### Task directions
Wherever the string "const" shows up in the data below, copy the whole line.

(Entries provided Opens)

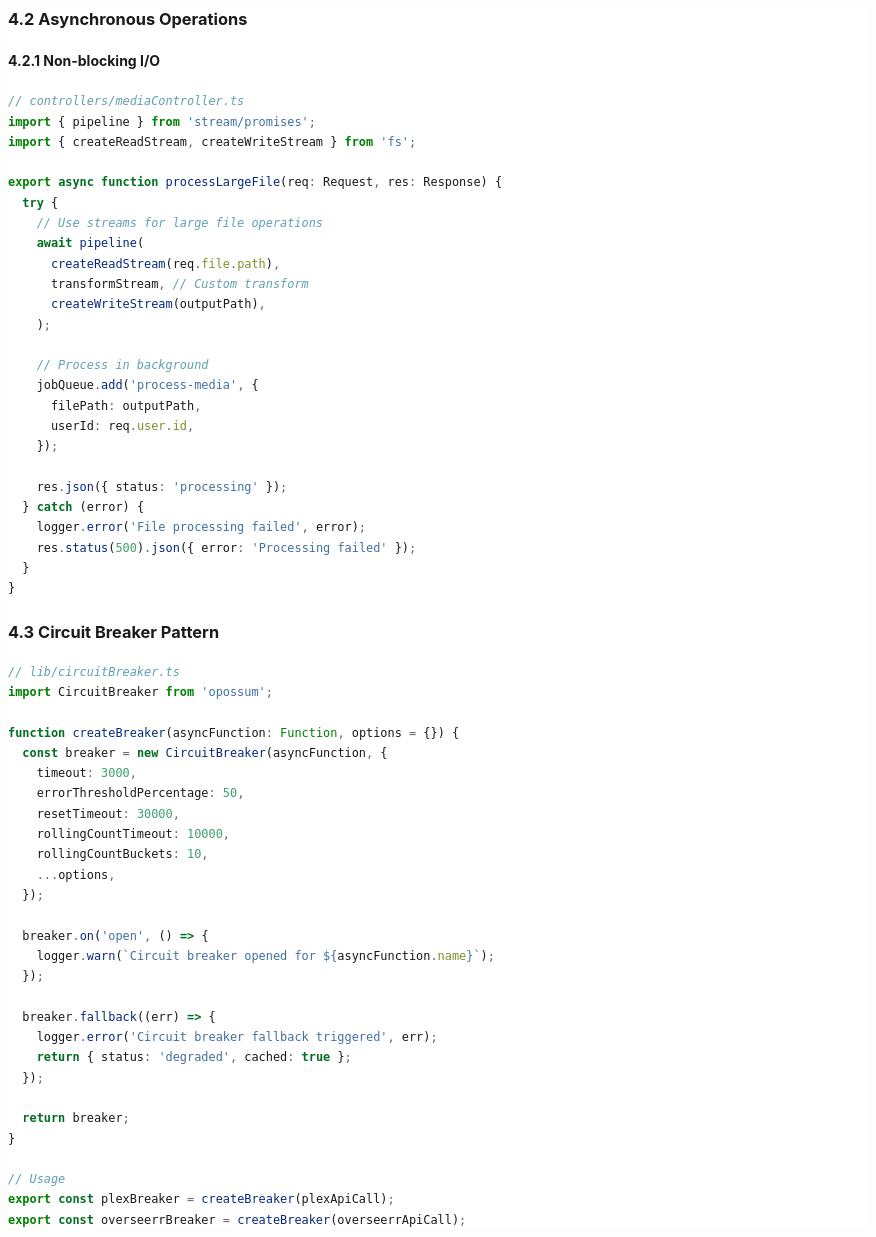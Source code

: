 ### 4.2 Asynchronous Operations

#### 4.2.1 Non-blocking I/O

```typescript
// controllers/mediaController.ts
import { pipeline } from 'stream/promises';
import { createReadStream, createWriteStream } from 'fs';

export async function processLargeFile(req: Request, res: Response) {
  try {
    // Use streams for large file operations
    await pipeline(
      createReadStream(req.file.path),
      transformStream, // Custom transform
      createWriteStream(outputPath),
    );

    // Process in background
    jobQueue.add('process-media', {
      filePath: outputPath,
      userId: req.user.id,
    });

    res.json({ status: 'processing' });
  } catch (error) {
    logger.error('File processing failed', error);
    res.status(500).json({ error: 'Processing failed' });
  }
}
```

### 4.3 Circuit Breaker Pattern

```typescript
// lib/circuitBreaker.ts
import CircuitBreaker from 'opossum';

function createBreaker(asyncFunction: Function, options = {}) {
  const breaker = new CircuitBreaker(asyncFunction, {
    timeout: 3000,
    errorThresholdPercentage: 50,
    resetTimeout: 30000,
    rollingCountTimeout: 10000,
    rollingCountBuckets: 10,
    ...options,
  });

  breaker.on('open', () => {
    logger.warn(`Circuit breaker opened for ${asyncFunction.name}`);
  });

  breaker.fallback((err) => {
    logger.error('Circuit breaker fallback triggered', err);
    return { status: 'degraded', cached: true };
  });

  return breaker;
}

// Usage
export const plexBreaker = createBreaker(plexApiCall);
export const overseerrBreaker = createBreaker(overseerrApiCall);
```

(Entries provided Closes)

### Output
  const breaker = new CircuitBreaker(asyncFunction, {
export const plexBreaker = createBreaker(plexApiCall);
export const overseerrBreaker = createBreaker(overseerrApiCall);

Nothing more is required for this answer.